_What you have to do:_ In the records that follow, find the line with "a user's inventory."; from there, retype every line exactly through the line with "[rustdocs]: https://docs.rs/hacl-rust", which also belongs to the answer.

== Material shown

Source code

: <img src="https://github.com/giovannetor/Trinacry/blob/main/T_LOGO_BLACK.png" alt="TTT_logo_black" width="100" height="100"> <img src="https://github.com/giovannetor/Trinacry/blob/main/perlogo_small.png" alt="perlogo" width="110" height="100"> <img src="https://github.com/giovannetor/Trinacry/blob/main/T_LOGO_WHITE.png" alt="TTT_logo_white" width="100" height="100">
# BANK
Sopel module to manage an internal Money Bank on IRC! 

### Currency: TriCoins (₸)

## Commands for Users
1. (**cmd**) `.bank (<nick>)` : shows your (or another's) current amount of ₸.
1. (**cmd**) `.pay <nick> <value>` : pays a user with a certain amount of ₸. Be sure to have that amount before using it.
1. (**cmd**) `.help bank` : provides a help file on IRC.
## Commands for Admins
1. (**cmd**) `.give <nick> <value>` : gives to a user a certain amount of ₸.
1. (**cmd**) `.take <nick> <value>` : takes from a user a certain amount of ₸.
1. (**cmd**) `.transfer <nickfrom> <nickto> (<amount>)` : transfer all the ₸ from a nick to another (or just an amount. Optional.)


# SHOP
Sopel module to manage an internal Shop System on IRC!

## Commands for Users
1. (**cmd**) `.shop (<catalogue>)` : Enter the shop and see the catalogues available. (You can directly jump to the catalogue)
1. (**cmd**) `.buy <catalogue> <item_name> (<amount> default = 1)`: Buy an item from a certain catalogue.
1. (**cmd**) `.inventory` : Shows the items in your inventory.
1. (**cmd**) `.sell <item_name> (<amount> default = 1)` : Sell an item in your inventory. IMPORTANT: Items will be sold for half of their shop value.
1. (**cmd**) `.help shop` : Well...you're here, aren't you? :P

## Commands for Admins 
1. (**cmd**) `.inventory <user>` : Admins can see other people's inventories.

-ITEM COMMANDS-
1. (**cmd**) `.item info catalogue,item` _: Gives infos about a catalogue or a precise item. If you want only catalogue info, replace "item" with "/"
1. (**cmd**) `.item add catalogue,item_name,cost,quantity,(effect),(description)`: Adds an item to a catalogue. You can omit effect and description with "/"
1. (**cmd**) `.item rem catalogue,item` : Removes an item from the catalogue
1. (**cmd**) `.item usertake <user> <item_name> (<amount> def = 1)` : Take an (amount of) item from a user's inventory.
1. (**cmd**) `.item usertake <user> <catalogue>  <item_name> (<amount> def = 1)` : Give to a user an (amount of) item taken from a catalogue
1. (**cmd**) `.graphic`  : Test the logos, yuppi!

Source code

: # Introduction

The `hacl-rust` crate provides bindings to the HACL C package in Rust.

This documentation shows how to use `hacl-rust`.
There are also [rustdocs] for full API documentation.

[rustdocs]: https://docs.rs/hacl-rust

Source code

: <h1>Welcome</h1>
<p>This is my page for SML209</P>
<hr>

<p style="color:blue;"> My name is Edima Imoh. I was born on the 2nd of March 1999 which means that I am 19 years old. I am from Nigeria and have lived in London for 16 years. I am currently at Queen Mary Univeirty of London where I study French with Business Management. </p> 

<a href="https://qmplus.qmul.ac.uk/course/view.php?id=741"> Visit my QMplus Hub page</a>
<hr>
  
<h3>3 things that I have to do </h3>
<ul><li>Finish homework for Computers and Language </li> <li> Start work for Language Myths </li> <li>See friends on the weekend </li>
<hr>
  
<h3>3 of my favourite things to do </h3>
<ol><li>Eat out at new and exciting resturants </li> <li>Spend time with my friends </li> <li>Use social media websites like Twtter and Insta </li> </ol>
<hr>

====

_Solution to this problem:_
1. (**cmd**) `.item usertake <user> <item_name> (<amount> def = 1)` : Take an (amount of) item from a user's inventory.
1. (**cmd**) `.item usertake <user> <catalogue>  <item_name> (<amount> def = 1)` : Give to a user an (amount of) item taken from a catalogue
1. (**cmd**) `.graphic`  : Test the logos, yuppi!

Source code

: # Introduction

The `hacl-rust` crate provides bindings to the HACL C package in Rust.

This documentation shows how to use `hacl-rust`.
There are also [rustdocs] for full API documentation.

[rustdocs]: https://docs.rs/hacl-rust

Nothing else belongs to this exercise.